La renaissance d'un mythe, et la quintessence du blockbuster !

Avant toute chose, l’auteur de ces lignes doit préciser n’avoir jamais été un fin connaisseur ou admirateur de cette célèbre franchise comptant aujourd’hui des dizaines de films, sans même aller jusqu’à compter ses douteuses déclinaisons américaines. Il ne s’agit pas de dire que ces films sont surestimés mais tout simplement d’être totalement passé à côté et de ne pas se sentir le client visé. En 2016, Shin Godzilla avait en quelque sorte relancé la franchise en arrivant précédé d’une rumeur plus que flatteuse et le résultat avait été pour certains plus que déceptif, un visionnage laissant dans la plus grande perplexité sur le pourquoi du comment. Comment un film montrant en grande partie des personnages dans des bureaux dont les noms et rôles politiques apparaissaient à l’écran dans la plus grande confusion et cacophonie pouvait passer pour le chef d’œuvre absolu du genre ? Certes, les scènes de destruction massive étaient pour le moins impressionnantes mais tout l’aspect bureaucratique était assez rédhibitoire pour notre part. Quelques années plus tard, survient donc cette nouvelle déclinaison du célèbre lézard atomique créé en 1954, toujours doté d’une rumeur dithyrambique, mais à un niveau encore supérieur, étant donné que le film fait un carton dans le monde et se retrouve même nommé aux Oscars, une première pour la franchise. Et là, le miracle. La révélation céleste. Oui, il s’agit bel et bien d’une réussite totalement inattendue pour le non fan de base, et d’une écrasante leçon de cinéma pour tous les tâcherons Hollywoodiens croyant qu’une succession de scènes réalisées à la palette graphique sans aucune once de point de vue ou d’incarnation derrière peut donner du cinéma, et surtout la preuve qu’avec peu (environ 15 millions de dollars de budget estimé), on peut faire mieux qu’un bouzin à 200 patates. Et c’est parti pour le show.

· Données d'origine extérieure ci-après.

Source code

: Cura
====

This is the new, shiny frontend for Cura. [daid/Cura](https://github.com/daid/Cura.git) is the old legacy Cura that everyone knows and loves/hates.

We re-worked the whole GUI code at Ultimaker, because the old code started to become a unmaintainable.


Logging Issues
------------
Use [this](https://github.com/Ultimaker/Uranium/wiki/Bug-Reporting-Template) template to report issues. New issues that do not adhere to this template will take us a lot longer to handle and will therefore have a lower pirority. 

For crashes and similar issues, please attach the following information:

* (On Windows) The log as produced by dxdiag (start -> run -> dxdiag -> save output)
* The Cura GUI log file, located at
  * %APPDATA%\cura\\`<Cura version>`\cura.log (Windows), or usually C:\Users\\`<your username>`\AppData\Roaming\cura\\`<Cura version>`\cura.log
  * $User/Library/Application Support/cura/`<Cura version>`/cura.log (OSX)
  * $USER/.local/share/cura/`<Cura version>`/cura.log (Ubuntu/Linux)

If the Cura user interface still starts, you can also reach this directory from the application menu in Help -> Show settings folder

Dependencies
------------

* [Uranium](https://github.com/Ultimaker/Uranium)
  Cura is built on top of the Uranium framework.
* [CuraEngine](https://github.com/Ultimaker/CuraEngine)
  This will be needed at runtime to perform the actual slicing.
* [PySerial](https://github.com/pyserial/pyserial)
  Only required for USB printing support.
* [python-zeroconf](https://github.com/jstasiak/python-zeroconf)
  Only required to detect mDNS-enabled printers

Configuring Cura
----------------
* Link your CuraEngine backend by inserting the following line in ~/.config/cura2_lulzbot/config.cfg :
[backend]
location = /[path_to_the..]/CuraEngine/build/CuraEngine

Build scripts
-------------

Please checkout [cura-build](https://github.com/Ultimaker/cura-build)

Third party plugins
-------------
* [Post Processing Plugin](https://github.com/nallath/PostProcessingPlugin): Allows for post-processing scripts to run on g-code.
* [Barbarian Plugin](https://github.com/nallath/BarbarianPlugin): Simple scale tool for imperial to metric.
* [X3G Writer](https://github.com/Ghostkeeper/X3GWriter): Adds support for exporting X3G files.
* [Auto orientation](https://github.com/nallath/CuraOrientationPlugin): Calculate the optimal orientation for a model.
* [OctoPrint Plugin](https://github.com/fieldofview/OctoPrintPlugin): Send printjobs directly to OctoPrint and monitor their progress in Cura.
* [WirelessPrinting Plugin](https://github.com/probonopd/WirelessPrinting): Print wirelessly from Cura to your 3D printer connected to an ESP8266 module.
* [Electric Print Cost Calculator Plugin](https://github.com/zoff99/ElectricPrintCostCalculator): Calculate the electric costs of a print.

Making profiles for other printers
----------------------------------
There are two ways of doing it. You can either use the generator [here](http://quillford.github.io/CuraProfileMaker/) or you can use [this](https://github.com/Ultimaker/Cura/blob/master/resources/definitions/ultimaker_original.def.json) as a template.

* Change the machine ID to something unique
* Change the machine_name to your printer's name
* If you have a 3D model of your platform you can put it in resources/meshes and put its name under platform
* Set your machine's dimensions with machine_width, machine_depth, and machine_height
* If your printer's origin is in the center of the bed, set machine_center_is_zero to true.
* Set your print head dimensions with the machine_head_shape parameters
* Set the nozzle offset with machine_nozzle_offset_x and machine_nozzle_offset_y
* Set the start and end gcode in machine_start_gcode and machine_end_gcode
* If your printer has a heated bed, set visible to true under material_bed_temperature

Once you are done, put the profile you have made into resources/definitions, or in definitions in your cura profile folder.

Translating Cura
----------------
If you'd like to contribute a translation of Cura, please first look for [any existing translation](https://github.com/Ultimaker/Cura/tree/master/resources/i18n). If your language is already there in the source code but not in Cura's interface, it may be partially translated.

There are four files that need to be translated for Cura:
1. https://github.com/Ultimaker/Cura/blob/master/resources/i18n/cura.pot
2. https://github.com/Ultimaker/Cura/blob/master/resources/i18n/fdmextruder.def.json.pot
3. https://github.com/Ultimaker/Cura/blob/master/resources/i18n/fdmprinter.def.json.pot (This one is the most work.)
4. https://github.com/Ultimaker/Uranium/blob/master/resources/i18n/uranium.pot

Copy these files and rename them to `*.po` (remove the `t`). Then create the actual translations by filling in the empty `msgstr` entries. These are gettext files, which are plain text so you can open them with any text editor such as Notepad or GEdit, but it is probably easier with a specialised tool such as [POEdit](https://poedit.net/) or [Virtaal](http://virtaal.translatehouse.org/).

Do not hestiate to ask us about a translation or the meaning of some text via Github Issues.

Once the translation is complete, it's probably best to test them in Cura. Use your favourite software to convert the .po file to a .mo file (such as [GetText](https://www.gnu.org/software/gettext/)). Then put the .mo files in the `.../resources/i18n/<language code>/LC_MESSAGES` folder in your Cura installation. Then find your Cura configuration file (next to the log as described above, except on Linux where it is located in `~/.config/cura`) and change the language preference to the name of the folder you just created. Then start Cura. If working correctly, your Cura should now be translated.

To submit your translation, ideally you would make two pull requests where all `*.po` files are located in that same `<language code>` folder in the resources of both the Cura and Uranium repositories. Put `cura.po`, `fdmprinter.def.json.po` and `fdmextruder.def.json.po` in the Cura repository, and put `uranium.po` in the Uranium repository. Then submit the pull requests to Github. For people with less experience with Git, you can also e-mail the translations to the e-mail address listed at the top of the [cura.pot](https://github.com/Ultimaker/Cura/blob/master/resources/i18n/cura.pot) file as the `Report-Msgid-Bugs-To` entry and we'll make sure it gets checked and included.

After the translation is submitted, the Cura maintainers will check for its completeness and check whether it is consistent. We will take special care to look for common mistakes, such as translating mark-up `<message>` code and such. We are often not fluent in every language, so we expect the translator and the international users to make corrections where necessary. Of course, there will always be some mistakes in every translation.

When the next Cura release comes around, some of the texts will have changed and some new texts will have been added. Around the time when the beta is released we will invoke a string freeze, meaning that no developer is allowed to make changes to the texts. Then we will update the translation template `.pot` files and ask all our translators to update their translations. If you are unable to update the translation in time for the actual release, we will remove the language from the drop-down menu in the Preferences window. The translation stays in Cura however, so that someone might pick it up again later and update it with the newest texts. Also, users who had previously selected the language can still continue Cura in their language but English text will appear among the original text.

L’action prend place en 45, alors que la fin de la guerre approche. Koichi, un jeune aviateur supposé se faire kamikaze se voit confronté une première fois à Godzilla lors d’une introduction apocalyptique faisant apparaître la créature plein écran, sans chercher à faire dans le minimalisme, partant du principe que le public sait maintenant à quoi celui-ci ressemble. Une scène dantesque se terminant de manière rude, laissant le jeune homme traumatisé et détruit par sa culpabilité de n’avoir d’une part pas osé aller au bout de sa mission, et d’autre part d’avoir été pétrifié au moment d’agir contre le monstre, pour un résultat humainement désastreux. Le reste du film se déroulera entre 46 et 47, donc les années immédiates d’après guerre, dans un Japon en reconstruction. Comme chaque cinéphile le sait, avant d’être une créature iconique du cinéma fantastique, Godzilla était surtout et avant tout le symbole d’un inconscient collectif encore traumatisé par les frappes atomiques ayant frappé le pays à l’issue de la guerre, et cette peur désormais collective des retombées radioactives. Ce sentiment que le monde venait de basculer et pouvait être annihilé en un instant par la folie des hommes. Si cet aspect avait pu être quelque peu laissé de côté lors de multiples déclinaisons faisant simplement dans la surenchère cartoonesque en transformant progressivement le bestiau en rempart brandi par la nation contre de multiples créatures, il retrouve ici sa puissance initiale et apparait d’emblée comme la mauvaise conscience d’une nation, surgie directement des entrailles de la Terre, dans une référence assez flagrante à Lovecraft.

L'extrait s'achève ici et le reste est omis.